By Patrick J. Chaisson

The GIs defending Pillbox No. 9 watched in despair as a weak January sun set behind them. All day long they had beaten back repeated enemy infantry, tank, and flamethrower attacks, but with the coming of night their concrete fortification seemed more and more like a deathtrap.

Captain William Corson, the company commander, led Pillbox No. 9’s garrison of 100 untried American riflemen. Their ammunition was almost gone, though, and communications with higher headquarters had been cut for hours. Worse, inside Corson’s bunker were collected a dozen wounded men who urgently required medical care.

He had orders to hold at all costs, but Captain Corson knew the growing darkness would bring with it a renewed enemy assault that his exhausted troops simply did not have the means to resist.
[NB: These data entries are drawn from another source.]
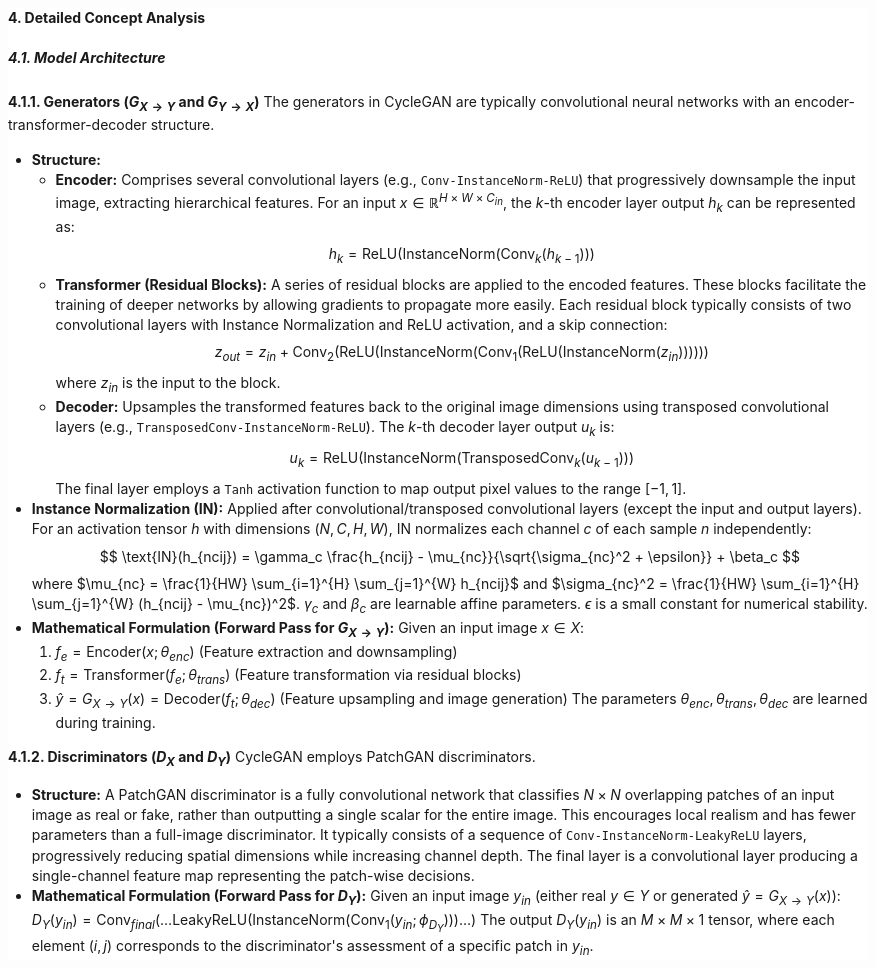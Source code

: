 #### 4. Detailed Concept Analysis

##### 4.1. Model Architecture

**4.1.1. Generators ($G_{X \to Y}$ and $G_{Y \to X}$)**
The generators in CycleGAN are typically convolutional neural networks with an encoder-transformer-decoder structure.
*   **Structure:**
    *   **Encoder:** Comprises several convolutional layers (e.g., `Conv-InstanceNorm-ReLU`) that progressively downsample the input image, extracting hierarchical features. For an input $x \in \mathbb{R}^{H \times W \times C_{in}}$, the $k$-th encoder layer output $h_k$ can be represented as:
        $$ h_k = \text{ReLU}(\text{InstanceNorm}(\text{Conv}_k(h_{k-1}))) $$
    *   **Transformer (Residual Blocks):** A series of residual blocks are applied to the encoded features. These blocks facilitate the training of deeper networks by allowing gradients to propagate more easily. Each residual block typically consists of two convolutional layers with Instance Normalization and ReLU activation, and a skip connection:
        $$ z_{out} = z_{in} + \text{Conv}_2(\text{ReLU}(\text{InstanceNorm}(\text{Conv}_1(\text{ReLU}(\text{InstanceNorm}(z_{in})))))) $$
        where $z_{in}$ is the input to the block.
    *   **Decoder:** Upsamples the transformed features back to the original image dimensions using transposed convolutional layers (e.g., `TransposedConv-InstanceNorm-ReLU`). The $k$-th decoder layer output $u_k$ is:
        $$ u_k = \text{ReLU}(\text{InstanceNorm}(\text{TransposedConv}_k(u_{k-1}))) $$
        The final layer employs a `Tanh` activation function to map output pixel values to the range $[-1, 1]$.
*   **Instance Normalization (IN):** Applied after convolutional/transposed convolutional layers (except the input and output layers). For an activation tensor $h$ with dimensions $(N, C, H, W)$, IN normalizes each channel $c$ of each sample $n$ independently:
    $$ \text{IN}(h_{ncij}) = \gamma_c \frac{h_{ncij} - \mu_{nc}}{\sqrt{\sigma_{nc}^2 + \epsilon}} + \beta_c $$
    where $\mu_{nc} = \frac{1}{HW} \sum_{i=1}^{H} \sum_{j=1}^{W} h_{ncij}$ and $\sigma_{nc}^2 = \frac{1}{HW} \sum_{i=1}^{H} \sum_{j=1}^{W} (h_{ncij} - \mu_{nc})^2$. $\gamma_c$ and $\beta_c$ are learnable affine parameters. $\epsilon$ is a small constant for numerical stability.
*   **Mathematical Formulation (Forward Pass for $G_{X \to Y}$):**
    Given an input image $x \in X$:
    1.  $f_e = \text{Encoder}(x; \theta_{enc})$ (Feature extraction and downsampling)
    2.  $f_t = \text{Transformer}(f_e; \theta_{trans})$ (Feature transformation via residual blocks)
    3.  $\hat{y} = G_{X \to Y}(x) = \text{Decoder}(f_t; \theta_{dec})$ (Feature upsampling and image generation)
    The parameters $\theta_{enc}, \theta_{trans}, \theta_{dec}$ are learned during training.

**4.1.2. Discriminators ($D_X$ and $D_Y$)**
CycleGAN employs PatchGAN discriminators.
*   **Structure:**
    A PatchGAN discriminator is a fully convolutional network that classifies $N \times N$ overlapping patches of an input image as real or fake, rather than outputting a single scalar for the entire image. This encourages local realism and has fewer parameters than a full-image discriminator. It typically consists of a sequence of `Conv-InstanceNorm-LeakyReLU` layers, progressively reducing spatial dimensions while increasing channel depth. The final layer is a convolutional layer producing a single-channel feature map representing the patch-wise decisions.
*   **Mathematical Formulation (Forward Pass for $D_Y$):**
    Given an input image $y_{in}$ (either real $y \in Y$ or generated $\hat{y} = G_{X \to Y}(x)$):
    $D_Y(y_{in}) = \text{Conv}_{final}(\dots \text{LeakyReLU}(\text{InstanceNorm}(\text{Conv}_1(y_{in}; \phi_{D_Y})))\dots)$
    The output $D_Y(y_{in})$ is an $M \times M \times 1$ tensor, where each element $(i,j)$ corresponds to the discriminator's assessment of a specific patch in $y_{in}$.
In a desperate attempt to contact HQ, the young officer moved to a sheltered observation platform where his low-powered “handie-talkie” radio might connect with the battalion command post.

Just then a German artillery shell exploded overhead, severely wounding Corson and killing a nearby private. Command of Pillbox No. 9 passed to T/Sgt. Al Cahoon, the senior NCO present. Cahoon remembered considering his options: “I thought we might try to withdraw, but we would have been cut down if we tried. So we held tight in the pillbox.”